Work request: If a line holds the word "votre", copy it from the entries.

Data:

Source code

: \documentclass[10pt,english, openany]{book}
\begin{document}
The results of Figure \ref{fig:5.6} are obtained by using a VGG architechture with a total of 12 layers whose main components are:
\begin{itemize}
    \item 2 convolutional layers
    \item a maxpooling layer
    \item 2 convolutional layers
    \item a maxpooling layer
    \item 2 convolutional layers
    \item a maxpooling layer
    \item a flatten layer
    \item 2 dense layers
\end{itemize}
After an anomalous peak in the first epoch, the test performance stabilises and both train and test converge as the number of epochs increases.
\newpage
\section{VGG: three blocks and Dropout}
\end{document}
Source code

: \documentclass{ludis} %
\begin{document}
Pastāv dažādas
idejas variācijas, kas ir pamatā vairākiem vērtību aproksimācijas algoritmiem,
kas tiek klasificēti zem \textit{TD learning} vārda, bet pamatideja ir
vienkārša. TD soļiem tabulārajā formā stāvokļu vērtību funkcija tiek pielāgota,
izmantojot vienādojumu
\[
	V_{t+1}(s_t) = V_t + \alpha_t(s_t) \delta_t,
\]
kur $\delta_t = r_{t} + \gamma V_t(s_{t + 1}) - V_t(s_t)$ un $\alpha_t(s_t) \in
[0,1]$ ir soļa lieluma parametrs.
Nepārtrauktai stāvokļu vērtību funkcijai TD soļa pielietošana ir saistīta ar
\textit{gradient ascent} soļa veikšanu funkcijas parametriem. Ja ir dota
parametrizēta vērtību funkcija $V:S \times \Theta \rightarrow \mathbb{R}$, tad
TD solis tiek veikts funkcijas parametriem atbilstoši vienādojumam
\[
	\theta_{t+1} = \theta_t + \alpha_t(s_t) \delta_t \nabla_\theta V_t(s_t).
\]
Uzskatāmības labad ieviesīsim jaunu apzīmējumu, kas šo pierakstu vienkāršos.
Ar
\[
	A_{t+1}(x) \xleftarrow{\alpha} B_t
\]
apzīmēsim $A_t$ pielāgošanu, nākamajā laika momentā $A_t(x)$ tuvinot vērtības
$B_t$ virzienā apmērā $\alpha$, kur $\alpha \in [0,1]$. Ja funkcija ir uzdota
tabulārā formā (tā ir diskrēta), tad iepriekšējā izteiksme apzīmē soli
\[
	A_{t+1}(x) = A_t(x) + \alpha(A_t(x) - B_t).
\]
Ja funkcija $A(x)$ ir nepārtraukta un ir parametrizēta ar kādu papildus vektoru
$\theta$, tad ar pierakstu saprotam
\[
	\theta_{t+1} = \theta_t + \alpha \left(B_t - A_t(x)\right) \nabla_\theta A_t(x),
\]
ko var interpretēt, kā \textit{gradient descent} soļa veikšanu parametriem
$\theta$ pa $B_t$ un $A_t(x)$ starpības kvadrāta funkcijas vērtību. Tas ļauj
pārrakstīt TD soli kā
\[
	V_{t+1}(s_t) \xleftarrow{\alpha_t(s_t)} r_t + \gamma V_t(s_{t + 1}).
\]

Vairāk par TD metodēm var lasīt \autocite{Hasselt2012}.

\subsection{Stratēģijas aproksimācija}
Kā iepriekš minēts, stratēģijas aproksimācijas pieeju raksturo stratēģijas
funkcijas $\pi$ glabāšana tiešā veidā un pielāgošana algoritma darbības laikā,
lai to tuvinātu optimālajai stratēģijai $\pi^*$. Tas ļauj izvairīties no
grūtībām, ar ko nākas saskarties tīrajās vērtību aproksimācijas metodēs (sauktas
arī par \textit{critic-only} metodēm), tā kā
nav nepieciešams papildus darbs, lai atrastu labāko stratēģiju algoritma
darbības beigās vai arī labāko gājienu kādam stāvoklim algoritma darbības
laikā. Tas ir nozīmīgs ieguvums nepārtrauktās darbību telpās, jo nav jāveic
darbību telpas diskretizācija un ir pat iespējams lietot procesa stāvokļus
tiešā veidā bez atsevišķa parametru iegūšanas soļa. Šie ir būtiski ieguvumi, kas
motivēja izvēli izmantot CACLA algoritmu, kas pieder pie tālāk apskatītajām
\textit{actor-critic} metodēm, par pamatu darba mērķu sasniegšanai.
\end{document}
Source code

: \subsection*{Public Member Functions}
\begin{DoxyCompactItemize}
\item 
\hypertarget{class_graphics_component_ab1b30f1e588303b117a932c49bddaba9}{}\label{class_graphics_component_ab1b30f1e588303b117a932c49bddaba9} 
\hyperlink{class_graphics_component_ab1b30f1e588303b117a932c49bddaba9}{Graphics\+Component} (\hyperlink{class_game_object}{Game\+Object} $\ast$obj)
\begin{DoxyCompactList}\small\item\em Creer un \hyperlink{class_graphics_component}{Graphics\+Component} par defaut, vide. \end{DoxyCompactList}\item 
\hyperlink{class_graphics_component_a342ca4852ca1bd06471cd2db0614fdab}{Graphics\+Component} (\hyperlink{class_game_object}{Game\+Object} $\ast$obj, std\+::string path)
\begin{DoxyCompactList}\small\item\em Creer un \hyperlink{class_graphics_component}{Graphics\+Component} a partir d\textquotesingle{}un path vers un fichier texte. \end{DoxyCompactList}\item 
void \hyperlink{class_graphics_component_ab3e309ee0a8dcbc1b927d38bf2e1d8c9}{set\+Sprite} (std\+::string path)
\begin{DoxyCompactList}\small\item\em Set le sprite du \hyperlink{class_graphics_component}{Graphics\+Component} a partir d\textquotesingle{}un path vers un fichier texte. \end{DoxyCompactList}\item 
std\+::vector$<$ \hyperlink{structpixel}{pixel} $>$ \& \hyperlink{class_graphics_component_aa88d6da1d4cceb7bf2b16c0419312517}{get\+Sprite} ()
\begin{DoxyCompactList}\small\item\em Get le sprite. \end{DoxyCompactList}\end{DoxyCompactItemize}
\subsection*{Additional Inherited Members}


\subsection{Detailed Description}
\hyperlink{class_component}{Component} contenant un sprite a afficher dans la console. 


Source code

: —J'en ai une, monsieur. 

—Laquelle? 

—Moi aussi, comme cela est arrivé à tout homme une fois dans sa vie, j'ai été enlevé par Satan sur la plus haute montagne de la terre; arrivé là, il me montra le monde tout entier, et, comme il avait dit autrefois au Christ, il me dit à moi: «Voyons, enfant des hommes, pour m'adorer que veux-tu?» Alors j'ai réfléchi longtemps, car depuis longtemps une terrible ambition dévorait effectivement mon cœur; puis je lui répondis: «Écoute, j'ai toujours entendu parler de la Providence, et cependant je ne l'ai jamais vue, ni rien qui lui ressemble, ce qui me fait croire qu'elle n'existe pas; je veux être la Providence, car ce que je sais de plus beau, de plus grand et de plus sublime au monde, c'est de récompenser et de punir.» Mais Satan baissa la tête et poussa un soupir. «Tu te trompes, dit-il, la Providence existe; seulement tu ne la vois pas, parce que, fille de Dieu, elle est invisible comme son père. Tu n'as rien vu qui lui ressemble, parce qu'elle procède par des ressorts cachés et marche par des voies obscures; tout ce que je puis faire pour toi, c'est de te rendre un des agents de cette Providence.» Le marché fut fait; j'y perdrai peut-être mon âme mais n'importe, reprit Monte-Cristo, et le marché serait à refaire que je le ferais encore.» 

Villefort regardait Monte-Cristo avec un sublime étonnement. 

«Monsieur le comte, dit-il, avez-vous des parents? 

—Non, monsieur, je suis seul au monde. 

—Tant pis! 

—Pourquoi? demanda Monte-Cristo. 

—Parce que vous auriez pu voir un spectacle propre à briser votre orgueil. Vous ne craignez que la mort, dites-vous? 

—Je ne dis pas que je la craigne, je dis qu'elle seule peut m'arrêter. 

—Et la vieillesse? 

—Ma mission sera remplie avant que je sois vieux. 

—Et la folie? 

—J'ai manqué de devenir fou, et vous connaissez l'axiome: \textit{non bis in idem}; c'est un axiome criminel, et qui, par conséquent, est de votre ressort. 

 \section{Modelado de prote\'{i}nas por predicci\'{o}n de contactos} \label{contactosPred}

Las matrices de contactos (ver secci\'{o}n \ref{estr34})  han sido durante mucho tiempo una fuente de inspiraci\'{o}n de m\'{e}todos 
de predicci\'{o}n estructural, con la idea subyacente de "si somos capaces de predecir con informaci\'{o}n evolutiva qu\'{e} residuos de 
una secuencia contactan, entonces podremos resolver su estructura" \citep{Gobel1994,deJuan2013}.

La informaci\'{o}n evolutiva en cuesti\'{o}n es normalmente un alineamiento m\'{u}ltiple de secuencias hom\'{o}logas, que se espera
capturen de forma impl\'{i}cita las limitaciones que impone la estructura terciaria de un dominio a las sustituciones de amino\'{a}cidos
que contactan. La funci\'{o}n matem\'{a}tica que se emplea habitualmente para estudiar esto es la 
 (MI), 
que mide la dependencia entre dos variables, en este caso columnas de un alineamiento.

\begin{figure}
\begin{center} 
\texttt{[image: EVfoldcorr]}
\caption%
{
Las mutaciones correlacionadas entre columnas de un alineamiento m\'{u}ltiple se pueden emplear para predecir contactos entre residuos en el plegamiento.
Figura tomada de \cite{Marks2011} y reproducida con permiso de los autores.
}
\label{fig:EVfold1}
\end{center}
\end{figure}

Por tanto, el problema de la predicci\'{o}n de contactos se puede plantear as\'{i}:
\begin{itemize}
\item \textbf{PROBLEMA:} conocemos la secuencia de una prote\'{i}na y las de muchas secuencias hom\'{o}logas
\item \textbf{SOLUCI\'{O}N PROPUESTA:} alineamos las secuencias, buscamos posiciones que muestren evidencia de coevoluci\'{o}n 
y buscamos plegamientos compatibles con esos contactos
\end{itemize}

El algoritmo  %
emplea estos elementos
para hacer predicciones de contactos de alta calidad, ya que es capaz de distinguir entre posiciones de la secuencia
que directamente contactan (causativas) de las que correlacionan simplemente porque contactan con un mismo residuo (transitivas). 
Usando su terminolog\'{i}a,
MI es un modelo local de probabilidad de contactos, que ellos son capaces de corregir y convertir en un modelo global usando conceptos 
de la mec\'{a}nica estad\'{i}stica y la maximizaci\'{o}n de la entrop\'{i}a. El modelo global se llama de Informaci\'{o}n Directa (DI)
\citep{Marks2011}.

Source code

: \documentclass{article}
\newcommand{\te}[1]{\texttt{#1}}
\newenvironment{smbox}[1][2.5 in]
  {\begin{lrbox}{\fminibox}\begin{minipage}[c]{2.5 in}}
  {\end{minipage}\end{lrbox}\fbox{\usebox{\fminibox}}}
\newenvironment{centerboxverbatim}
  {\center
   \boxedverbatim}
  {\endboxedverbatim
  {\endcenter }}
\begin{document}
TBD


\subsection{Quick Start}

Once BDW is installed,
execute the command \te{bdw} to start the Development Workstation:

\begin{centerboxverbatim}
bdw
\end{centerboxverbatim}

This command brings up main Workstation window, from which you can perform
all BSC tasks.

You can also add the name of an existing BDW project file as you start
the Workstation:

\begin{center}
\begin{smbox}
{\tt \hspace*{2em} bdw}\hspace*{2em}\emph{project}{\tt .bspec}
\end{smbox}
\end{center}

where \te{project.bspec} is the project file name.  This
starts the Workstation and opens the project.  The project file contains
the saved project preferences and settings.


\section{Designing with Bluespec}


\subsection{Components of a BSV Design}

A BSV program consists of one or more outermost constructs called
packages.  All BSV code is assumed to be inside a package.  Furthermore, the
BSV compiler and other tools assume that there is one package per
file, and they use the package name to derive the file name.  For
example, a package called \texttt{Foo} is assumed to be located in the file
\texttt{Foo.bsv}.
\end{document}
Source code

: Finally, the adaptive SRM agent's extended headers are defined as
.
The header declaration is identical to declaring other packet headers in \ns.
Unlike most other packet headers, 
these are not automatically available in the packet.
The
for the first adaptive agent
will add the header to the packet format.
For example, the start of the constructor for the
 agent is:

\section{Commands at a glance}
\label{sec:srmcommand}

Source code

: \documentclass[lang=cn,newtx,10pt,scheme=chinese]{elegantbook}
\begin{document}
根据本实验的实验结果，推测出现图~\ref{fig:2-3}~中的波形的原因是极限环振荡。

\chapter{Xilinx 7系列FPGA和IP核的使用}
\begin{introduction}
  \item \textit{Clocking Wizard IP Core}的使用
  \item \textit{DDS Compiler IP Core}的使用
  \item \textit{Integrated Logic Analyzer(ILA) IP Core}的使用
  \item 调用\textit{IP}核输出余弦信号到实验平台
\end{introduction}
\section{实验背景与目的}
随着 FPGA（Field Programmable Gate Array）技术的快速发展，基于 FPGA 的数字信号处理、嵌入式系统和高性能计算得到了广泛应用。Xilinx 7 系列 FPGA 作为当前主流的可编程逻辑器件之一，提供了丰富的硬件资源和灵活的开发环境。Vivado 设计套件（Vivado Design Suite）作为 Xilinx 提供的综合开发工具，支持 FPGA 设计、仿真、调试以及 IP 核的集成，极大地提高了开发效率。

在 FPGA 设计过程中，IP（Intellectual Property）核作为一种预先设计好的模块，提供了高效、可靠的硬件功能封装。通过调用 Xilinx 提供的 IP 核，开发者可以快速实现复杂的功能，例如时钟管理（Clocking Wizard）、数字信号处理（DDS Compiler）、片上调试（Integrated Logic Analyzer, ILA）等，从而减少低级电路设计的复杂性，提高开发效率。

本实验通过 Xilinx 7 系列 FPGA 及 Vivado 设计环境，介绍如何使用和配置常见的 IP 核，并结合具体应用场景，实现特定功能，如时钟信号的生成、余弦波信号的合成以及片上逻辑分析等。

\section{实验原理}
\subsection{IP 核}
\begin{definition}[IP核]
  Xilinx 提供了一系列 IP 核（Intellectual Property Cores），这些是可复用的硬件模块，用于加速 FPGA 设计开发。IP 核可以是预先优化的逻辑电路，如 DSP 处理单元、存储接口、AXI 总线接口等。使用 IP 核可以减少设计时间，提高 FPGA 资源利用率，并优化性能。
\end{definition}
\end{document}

Response area:
—Parce que vous auriez pu voir un spectacle propre à briser votre orgueil. Vous ne craignez que la mort, dites-vous? 
—J'ai manqué de devenir fou, et vous connaissez l'axiome: \textit{non bis in idem}; c'est un axiome criminel, et qui, par conséquent, est de votre ressort. 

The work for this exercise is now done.